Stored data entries
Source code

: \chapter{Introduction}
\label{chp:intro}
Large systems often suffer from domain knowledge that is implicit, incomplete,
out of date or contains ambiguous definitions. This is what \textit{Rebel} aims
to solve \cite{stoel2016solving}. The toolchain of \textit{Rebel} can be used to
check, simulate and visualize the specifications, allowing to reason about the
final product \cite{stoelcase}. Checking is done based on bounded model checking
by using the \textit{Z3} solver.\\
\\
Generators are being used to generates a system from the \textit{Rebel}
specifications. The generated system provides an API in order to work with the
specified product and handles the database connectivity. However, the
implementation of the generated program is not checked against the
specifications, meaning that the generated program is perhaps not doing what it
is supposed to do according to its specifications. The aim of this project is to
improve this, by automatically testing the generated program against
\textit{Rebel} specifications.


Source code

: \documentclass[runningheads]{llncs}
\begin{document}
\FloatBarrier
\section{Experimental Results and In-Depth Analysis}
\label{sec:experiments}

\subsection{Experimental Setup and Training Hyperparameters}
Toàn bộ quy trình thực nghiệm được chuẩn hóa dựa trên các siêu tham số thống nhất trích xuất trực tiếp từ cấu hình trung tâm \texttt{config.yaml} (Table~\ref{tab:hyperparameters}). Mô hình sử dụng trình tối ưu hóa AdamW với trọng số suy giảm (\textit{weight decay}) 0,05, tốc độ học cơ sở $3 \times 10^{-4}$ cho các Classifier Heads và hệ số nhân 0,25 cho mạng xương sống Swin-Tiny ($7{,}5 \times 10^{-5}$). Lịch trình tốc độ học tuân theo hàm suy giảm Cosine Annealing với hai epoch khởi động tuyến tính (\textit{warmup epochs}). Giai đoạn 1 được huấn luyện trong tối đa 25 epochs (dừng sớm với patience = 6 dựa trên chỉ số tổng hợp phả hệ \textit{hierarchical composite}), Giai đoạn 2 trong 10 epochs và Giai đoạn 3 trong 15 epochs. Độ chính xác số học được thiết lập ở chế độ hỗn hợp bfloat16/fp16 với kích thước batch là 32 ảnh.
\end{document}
==
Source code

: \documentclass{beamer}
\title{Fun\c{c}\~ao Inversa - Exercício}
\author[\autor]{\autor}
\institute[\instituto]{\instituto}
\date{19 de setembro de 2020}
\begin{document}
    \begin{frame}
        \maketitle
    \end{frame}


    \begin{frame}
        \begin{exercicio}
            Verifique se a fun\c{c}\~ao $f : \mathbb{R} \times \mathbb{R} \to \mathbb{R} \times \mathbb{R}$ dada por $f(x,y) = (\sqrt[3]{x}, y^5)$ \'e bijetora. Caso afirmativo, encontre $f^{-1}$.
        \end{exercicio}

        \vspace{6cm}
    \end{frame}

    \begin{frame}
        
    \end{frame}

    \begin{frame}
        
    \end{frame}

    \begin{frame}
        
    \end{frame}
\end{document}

TASK DESCRIPTION: Only lines that contain "date" are needed, so copy each of them from the data.

YOUR RESPONSE:
out of date or contains ambiguous definitions. This is what \textit{Rebel} aims
\date{19 de setembro de 2020}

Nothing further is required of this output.